One only has to look at the history of hiring patterns at Wall Street firms to get a sense of the evolution of thinking about how to develop a successful trader. For many years, the model for aspiring traders was considered to be a genteel Ivy League education. Over time, Wall Street firms began to favor graduates with a more humble socioeconomic pedigree who were considered hungry, hard working and highly motivated to prove something to the world. In more recent years, we have seen Wall Street seek out physicists and those with exceptional quantitative skills. Lately, a desire for poker skills has also come into play.
As I see it, all traders are ultimately self-taught. There are no required classes, readings, homework assignments or even a syllabus with recommendations. Tests are administered on a daily basis, frequently with multiple tests on the same day. Worst of all, everyone is graded on an unfavorable curve in which there are more Fs than As.

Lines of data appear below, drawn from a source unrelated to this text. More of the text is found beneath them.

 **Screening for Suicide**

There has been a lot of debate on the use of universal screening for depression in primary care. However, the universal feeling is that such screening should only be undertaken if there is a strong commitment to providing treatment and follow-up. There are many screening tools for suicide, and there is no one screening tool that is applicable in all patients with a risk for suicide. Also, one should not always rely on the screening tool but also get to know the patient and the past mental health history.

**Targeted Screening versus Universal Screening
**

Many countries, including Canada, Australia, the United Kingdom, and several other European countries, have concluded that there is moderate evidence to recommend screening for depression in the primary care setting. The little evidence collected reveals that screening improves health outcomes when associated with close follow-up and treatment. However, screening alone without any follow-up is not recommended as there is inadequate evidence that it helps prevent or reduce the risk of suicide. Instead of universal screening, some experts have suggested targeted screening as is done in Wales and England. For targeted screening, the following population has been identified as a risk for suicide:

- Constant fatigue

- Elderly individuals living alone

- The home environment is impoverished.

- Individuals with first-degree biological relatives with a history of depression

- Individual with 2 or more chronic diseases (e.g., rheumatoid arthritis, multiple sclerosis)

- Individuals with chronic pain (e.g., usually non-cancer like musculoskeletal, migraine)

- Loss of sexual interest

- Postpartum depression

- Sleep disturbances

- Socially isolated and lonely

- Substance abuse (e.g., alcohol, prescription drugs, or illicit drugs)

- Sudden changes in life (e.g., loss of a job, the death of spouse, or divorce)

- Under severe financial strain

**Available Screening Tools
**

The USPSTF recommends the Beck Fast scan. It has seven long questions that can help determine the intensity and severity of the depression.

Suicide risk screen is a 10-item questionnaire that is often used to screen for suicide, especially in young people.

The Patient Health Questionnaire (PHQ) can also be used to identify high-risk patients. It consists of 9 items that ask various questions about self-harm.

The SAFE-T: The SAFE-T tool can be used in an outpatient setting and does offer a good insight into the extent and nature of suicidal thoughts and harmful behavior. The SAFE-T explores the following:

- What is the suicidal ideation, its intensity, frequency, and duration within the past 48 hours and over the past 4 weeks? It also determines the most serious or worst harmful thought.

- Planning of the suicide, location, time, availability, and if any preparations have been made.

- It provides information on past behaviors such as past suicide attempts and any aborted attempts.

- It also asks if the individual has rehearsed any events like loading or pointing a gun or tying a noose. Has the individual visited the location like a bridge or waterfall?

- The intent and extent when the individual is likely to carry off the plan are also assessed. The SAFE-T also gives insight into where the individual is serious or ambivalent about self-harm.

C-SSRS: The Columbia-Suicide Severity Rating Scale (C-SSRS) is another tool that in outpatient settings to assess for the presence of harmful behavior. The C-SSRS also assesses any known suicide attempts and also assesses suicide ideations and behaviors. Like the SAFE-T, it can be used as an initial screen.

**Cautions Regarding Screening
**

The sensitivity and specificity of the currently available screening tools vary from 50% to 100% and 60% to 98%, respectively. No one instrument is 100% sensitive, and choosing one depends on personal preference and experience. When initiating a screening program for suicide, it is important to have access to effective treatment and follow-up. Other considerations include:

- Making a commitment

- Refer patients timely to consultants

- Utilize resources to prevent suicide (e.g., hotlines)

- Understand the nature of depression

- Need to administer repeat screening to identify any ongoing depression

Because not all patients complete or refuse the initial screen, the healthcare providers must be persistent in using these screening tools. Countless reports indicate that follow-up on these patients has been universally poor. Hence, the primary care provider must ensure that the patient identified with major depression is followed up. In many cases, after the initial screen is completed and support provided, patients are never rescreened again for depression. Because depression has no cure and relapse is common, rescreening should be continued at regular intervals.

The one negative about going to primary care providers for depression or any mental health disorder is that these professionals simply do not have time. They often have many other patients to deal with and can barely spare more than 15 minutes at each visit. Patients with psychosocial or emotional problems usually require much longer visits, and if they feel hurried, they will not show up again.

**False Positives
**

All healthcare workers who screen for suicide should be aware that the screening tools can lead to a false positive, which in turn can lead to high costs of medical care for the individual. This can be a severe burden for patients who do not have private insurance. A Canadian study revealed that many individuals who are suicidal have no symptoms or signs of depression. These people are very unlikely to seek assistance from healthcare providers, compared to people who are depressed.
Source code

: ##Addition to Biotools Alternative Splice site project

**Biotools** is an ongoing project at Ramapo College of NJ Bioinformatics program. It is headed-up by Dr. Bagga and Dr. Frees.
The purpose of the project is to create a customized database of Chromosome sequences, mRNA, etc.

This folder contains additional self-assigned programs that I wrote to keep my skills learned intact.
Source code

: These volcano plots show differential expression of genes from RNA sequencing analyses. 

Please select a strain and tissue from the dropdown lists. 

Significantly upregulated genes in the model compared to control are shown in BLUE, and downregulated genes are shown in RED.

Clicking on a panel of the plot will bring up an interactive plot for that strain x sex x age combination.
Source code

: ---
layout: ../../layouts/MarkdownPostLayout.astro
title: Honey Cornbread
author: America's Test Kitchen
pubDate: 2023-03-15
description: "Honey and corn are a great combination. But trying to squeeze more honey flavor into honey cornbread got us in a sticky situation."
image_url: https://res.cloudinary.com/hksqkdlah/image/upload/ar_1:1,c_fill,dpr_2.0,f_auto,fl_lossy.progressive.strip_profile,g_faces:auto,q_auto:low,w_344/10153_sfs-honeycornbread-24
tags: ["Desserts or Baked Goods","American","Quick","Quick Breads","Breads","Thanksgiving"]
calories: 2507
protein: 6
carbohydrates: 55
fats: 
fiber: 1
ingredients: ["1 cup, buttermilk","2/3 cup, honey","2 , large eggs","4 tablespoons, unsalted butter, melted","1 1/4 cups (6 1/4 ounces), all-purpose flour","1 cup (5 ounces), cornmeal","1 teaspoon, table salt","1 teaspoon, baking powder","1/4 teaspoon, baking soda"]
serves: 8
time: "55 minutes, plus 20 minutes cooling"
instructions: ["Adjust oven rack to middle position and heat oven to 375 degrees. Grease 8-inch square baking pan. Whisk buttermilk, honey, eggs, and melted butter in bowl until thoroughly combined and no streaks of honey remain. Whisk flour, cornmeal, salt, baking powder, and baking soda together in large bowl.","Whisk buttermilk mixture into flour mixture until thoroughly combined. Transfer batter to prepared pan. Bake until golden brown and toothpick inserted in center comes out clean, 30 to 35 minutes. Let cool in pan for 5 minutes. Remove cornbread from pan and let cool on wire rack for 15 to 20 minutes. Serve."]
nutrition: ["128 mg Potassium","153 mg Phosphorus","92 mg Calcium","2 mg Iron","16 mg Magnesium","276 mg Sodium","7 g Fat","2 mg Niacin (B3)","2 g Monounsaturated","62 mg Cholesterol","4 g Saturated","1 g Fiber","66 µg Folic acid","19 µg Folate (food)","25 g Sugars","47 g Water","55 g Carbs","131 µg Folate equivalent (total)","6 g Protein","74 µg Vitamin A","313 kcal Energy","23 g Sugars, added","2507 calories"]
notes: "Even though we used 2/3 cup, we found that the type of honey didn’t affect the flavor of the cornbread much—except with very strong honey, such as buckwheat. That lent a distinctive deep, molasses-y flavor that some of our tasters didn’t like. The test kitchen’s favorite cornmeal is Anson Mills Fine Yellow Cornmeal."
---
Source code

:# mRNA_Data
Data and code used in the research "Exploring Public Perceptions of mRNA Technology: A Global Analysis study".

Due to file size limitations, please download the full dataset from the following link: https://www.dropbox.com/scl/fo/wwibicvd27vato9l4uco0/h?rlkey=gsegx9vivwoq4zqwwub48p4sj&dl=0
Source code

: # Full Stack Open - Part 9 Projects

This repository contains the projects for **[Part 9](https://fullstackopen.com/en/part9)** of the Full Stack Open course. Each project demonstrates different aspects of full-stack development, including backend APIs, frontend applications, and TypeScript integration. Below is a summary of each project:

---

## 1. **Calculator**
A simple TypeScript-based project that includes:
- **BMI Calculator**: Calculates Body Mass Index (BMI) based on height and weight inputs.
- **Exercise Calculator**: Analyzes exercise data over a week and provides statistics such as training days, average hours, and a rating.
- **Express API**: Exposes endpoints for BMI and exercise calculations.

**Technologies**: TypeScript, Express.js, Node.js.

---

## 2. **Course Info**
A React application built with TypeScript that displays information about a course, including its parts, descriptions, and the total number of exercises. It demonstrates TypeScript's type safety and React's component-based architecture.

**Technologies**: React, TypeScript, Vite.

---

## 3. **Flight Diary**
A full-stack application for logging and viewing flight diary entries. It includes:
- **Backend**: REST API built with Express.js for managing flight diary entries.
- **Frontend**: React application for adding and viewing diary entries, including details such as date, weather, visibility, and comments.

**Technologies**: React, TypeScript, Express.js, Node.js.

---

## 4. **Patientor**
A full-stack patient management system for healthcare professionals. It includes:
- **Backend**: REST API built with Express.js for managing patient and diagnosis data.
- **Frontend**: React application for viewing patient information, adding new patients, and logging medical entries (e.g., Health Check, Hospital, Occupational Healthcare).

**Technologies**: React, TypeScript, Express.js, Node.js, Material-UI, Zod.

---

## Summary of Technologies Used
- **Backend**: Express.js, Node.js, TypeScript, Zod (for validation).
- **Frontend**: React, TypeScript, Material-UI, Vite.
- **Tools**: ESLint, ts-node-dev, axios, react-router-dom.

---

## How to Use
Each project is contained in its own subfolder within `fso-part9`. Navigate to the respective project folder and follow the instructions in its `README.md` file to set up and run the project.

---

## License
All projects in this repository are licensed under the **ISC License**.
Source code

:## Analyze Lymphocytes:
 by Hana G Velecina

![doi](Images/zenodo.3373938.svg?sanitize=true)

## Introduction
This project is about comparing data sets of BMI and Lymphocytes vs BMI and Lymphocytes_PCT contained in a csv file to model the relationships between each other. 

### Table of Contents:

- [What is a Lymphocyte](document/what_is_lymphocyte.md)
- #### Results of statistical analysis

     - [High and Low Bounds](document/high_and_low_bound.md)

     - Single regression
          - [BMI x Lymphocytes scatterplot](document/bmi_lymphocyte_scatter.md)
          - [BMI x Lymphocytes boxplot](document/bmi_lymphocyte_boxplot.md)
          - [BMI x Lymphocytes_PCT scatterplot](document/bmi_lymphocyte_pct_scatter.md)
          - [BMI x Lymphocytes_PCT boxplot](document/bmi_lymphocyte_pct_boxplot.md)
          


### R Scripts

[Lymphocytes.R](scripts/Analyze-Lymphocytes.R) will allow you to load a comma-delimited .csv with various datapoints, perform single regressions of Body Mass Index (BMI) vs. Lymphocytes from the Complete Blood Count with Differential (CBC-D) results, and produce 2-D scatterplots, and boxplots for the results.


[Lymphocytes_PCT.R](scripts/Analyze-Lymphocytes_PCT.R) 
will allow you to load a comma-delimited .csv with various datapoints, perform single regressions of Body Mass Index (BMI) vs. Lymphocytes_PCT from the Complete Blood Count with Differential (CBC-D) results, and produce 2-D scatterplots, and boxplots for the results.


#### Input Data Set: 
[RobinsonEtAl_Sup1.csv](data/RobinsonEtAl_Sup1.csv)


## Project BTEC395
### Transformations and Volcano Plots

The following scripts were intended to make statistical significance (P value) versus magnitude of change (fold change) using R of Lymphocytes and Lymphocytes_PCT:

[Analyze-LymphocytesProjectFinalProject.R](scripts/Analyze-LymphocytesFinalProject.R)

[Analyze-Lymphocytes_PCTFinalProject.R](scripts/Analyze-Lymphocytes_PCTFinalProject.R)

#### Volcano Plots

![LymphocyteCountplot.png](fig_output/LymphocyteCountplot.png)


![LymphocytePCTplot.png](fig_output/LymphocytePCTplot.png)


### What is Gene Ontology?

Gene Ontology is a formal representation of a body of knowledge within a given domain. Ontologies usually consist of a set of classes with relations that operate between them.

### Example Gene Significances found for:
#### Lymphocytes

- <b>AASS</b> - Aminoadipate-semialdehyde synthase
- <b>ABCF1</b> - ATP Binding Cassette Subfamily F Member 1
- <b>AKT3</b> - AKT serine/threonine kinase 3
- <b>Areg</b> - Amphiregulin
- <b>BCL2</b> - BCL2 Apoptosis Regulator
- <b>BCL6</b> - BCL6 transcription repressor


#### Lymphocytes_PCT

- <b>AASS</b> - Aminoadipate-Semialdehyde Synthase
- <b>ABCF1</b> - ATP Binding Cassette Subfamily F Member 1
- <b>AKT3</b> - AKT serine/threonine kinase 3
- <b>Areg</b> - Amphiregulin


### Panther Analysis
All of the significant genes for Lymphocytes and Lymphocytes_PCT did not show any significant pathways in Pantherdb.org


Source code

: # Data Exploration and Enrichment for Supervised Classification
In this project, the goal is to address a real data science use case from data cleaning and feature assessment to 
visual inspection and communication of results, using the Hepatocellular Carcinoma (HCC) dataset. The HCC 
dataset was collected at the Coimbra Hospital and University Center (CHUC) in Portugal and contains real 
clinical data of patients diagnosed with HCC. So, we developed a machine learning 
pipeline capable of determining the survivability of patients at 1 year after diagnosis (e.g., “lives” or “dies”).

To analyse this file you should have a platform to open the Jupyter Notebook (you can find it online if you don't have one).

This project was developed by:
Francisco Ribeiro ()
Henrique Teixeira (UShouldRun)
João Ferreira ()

Against this backdrop, education counts, but skill and experience count even more. An insatiable curiosity helps, as does a willingness to explore unfamiliar territory. Great trades, insights and strategies present themselves in somewhat random fashion and, as Louis Pasteur observed, “Chance favors the prepared mind.”
But what kind of preparation is ideal? Malcolm Gladwell asserts that 10,000 hours of experience is a prerequisite for greatness in almost any field. In a normal career, that level of commitment usually translates to five years, but on Wall Street, 10,000 hours of experience can be crammed into 3–4 years. Of course, all hours are not created equal. A trader’s capacity to distinguish between random events and meaningful patterns is important to establish a solid trajectory of growth and development.
For my personal education process, unlearning was more important than learning. My formal schooling consisted of an undergraduate degree in political science and a traditional MBA program. After two decades of business strategy consulting experience deeply rooted in fundamental analysis, I was ill-equipped to excel in a short-term trading time frame. In order to embrace technical analysis, I first had to jettison my fundamental perspective on investments and build a new foundation based on technical analysis and market sentiment.
In my opinion, the best way to approach trading is to consider the educational process to be a lifelong endeavor, crossing as many multi-disciplinary boundaries as can be digested. In a way, I like to think of the foundation of trading success as building a large idea stew and developing an eye for spotting high potential new ideas. The trick is to have the right breadth and depth of knowledge so that when one stumbles on the next great strategy, it can be easily identified, captured and developed. Call it opportunistic research and development, if you will.
As luck would have it, some of the most successful trading strategies I employ are based on areas in which I had limited knowledge when I first encountered them. No matter how well things are going, I take the approach that I never have the luxury of being satisfied with the status quo and need to embrace the idea of getting out of my comfort zone. In trading and in life, it pays to constantly refresh the pipeline of new ideas and continue to tinker with them, because you never know what will be on tomorrow’s test.